- EXCERPTED DATA
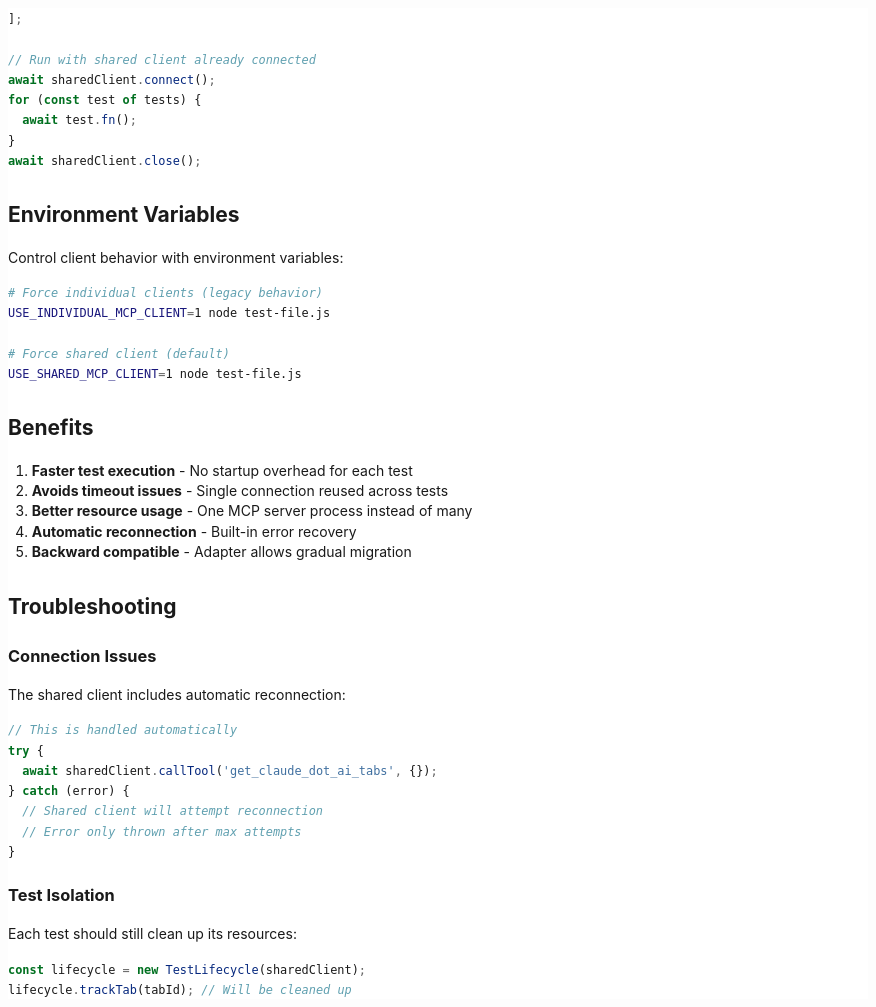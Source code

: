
 ```javascript
];

// Run with shared client already connected
await sharedClient.connect();
for (const test of tests) {
  await test.fn();
}
await sharedClient.close();
```

## Environment Variables

Control client behavior with environment variables:

```bash
# Force individual clients (legacy behavior)
USE_INDIVIDUAL_MCP_CLIENT=1 node test-file.js

# Force shared client (default)
USE_SHARED_MCP_CLIENT=1 node test-file.js
```

## Benefits

1. **Faster test execution** - No startup overhead for each test
2. **Avoids timeout issues** - Single connection reused across tests
3. **Better resource usage** - One MCP server process instead of many
4. **Automatic reconnection** - Built-in error recovery
5. **Backward compatible** - Adapter allows gradual migration

## Troubleshooting

### Connection Issues

The shared client includes automatic reconnection:

```javascript
// This is handled automatically
try {
  await sharedClient.callTool('get_claude_dot_ai_tabs', {});
} catch (error) {
  // Shared client will attempt reconnection
  // Error only thrown after max attempts
}
```

### Test Isolation

Each test should still clean up its resources:

```javascript
const lifecycle = new TestLifecycle(sharedClient);
lifecycle.trackTab(tabId); // Will be cleaned up
```

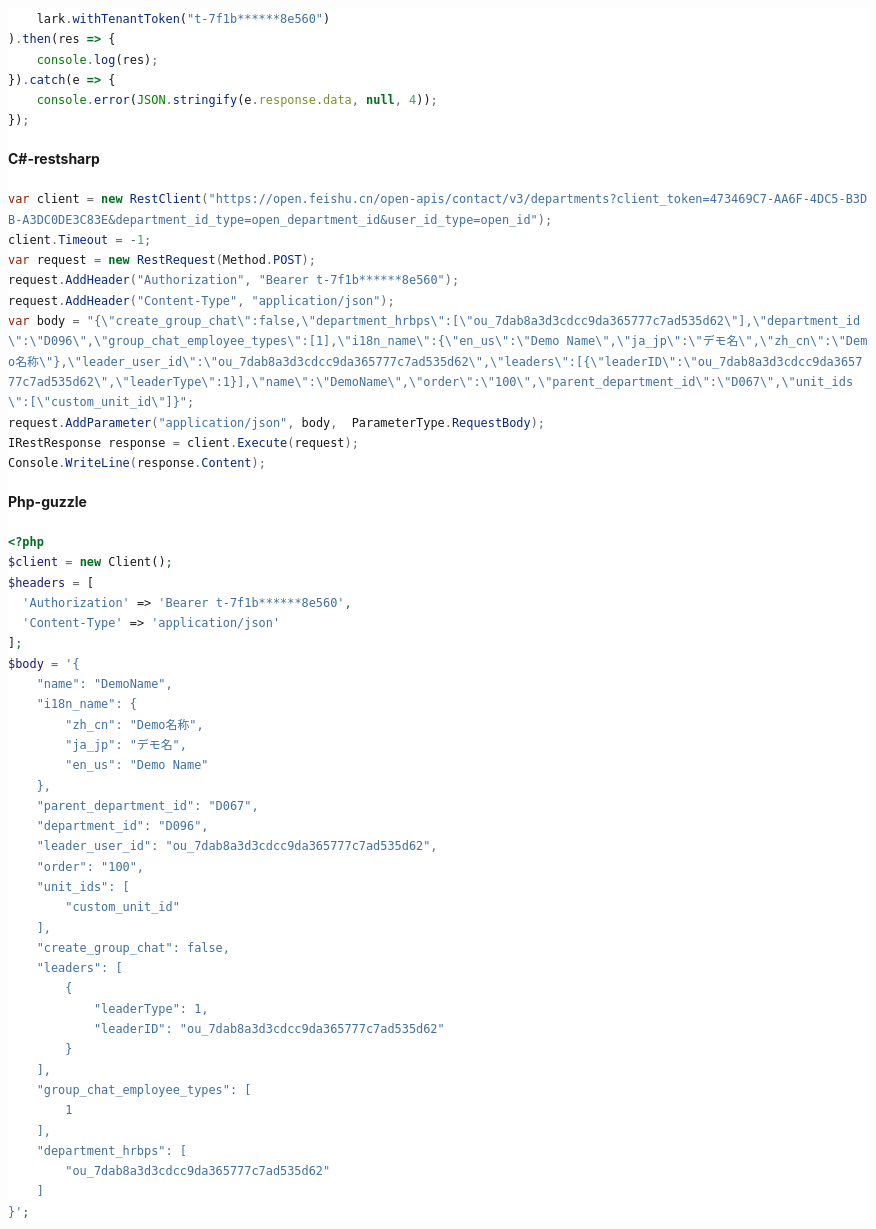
 ```javascript
    lark.withTenantToken("t-7f1b******8e560")
).then(res => {
    console.log(res);
}).catch(e => {
    console.error(JSON.stringify(e.response.data, null, 4));
});

```

#### C#-restsharp

```csharp
var client = new RestClient("https://open.feishu.cn/open-apis/contact/v3/departments?client_token=473469C7-AA6F-4DC5-B3DB-A3DC0DE3C83E&department_id_type=open_department_id&user_id_type=open_id");
client.Timeout = -1;
var request = new RestRequest(Method.POST);
request.AddHeader("Authorization", "Bearer t-7f1b******8e560");
request.AddHeader("Content-Type", "application/json");
var body = "{\"create_group_chat\":false,\"department_hrbps\":[\"ou_7dab8a3d3cdcc9da365777c7ad535d62\"],\"department_id\":\"D096\",\"group_chat_employee_types\":[1],\"i18n_name\":{\"en_us\":\"Demo Name\",\"ja_jp\":\"デモ名\",\"zh_cn\":\"Demo名称\"},\"leader_user_id\":\"ou_7dab8a3d3cdcc9da365777c7ad535d62\",\"leaders\":[{\"leaderID\":\"ou_7dab8a3d3cdcc9da365777c7ad535d62\",\"leaderType\":1}],\"name\":\"DemoName\",\"order\":\"100\",\"parent_department_id\":\"D067\",\"unit_ids\":[\"custom_unit_id\"]}";
request.AddParameter("application/json", body,  ParameterType.RequestBody);
IRestResponse response = client.Execute(request);
Console.WriteLine(response.Content);
```

#### Php-guzzle

```php
<?php
$client = new Client();
$headers = [
  'Authorization' => 'Bearer t-7f1b******8e560',
  'Content-Type' => 'application/json'
];
$body = '{
    "name": "DemoName",
    "i18n_name": {
        "zh_cn": "Demo名称",
        "ja_jp": "デモ名",
        "en_us": "Demo Name"
    },
    "parent_department_id": "D067",
    "department_id": "D096",
    "leader_user_id": "ou_7dab8a3d3cdcc9da365777c7ad535d62",
    "order": "100",
    "unit_ids": [
        "custom_unit_id"
    ],
    "create_group_chat": false,
    "leaders": [
        {
            "leaderType": 1,
            "leaderID": "ou_7dab8a3d3cdcc9da365777c7ad535d62"
        }
    ],
    "group_chat_employee_types": [
        1
    ],
    "department_hrbps": [
        "ou_7dab8a3d3cdcc9da365777c7ad535d62"
    ]
}';
```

- TASK GOAL
In the answer, the entries must appear exactly as above, without the images.

- WRITTEN ANSWER
Source code

:
 ```javascript
];

// Run with shared client already connected
await sharedClient.connect();
for (const test of tests) {
  await test.fn();
}
await sharedClient.close();
```

## Environment Variables

Control client behavior with environment variables:

```bash
# Force individual clients (legacy behavior)
USE_INDIVIDUAL_MCP_CLIENT=1 node test-file.js

# Force shared client (default)
USE_SHARED_MCP_CLIENT=1 node test-file.js
```

## Benefits

1. **Faster test execution** - No startup overhead for each test
2. **Avoids timeout issues** - Single connection reused across tests
3. **Better resource usage** - One MCP server process instead of many
4. **Automatic reconnection** - Built-in error recovery
5. **Backward compatible** - Adapter allows gradual migration

## Troubleshooting

### Connection Issues

The shared client includes automatic reconnection:

```javascript
// This is handled automatically
try {
  await sharedClient.callTool('get_claude_dot_ai_tabs', {});
} catch (error) {
  // Shared client will attempt reconnection
  // Error only thrown after max attempts
}
```

### Test Isolation

Each test should still clean up its resources:

```javascript
const lifecycle = new TestLifecycle(sharedClient);
lifecycle.trackTab(tabId); // Will be cleaned up
```

 ```javascript
    lark.withTenantToken("t-7f1b******8e560")
).then(res => {
    console.log(res);
}).catch(e => {
    console.error(JSON.stringify(e.response.data, null, 4));
});

```

#### C#-restsharp

```csharp
var client = new RestClient("https://open.feishu.cn/open-apis/contact/v3/departments?client_token=473469C7-AA6F-4DC5-B3DB-A3DC0DE3C83E&department_id_type=open_department_id&user_id_type=open_id");
client.Timeout = -1;
var request = new RestRequest(Method.POST);
request.AddHeader("Authorization", "Bearer t-7f1b******8e560");
request.AddHeader("Content-Type", "application/json");
var body = "{\"create_group_chat\":false,\"department_hrbps\":[\"ou_7dab8a3d3cdcc9da365777c7ad535d62\"],\"department_id\":\"D096\",\"group_chat_employee_types\":[1],\"i18n_name\":{\"en_us\":\"Demo Name\",\"ja_jp\":\"デモ名\",\"zh_cn\":\"Demo名称\"},\"leader_user_id\":\"ou_7dab8a3d3cdcc9da365777c7ad535d62\",\"leaders\":[{\"leaderID\":\"ou_7dab8a3d3cdcc9da365777c7ad535d62\",\"leaderType\":1}],\"name\":\"DemoName\",\"order\":\"100\",\"parent_department_id\":\"D067\",\"unit_ids\":[\"custom_unit_id\"]}";
request.AddParameter("application/json", body,  ParameterType.RequestBody);
IRestResponse response = client.Execute(request);
Console.WriteLine(response.Content);
```

#### Php-guzzle

```php
<?php
$client = new Client();
$headers = [
  'Authorization' => 'Bearer t-7f1b******8e560',
  'Content-Type' => 'application/json'
];
$body = '{
    "name": "DemoName",
    "i18n_name": {
        "zh_cn": "Demo名称",
        "ja_jp": "デモ名",
        "en_us": "Demo Name"
    },
    "parent_department_id": "D067",
    "department_id": "D096",
    "leader_user_id": "ou_7dab8a3d3cdcc9da365777c7ad535d62",
    "order": "100",
    "unit_ids": [
        "custom_unit_id"
    ],
    "create_group_chat": false,
    "leaders": [
        {
            "leaderType": 1,
            "leaderID": "ou_7dab8a3d3cdcc9da365777c7ad535d62"
        }
    ],
    "group_chat_employee_types": [
        1
    ],
    "department_hrbps": [
        "ou_7dab8a3d3cdcc9da365777c7ad535d62"
    ]
}';
```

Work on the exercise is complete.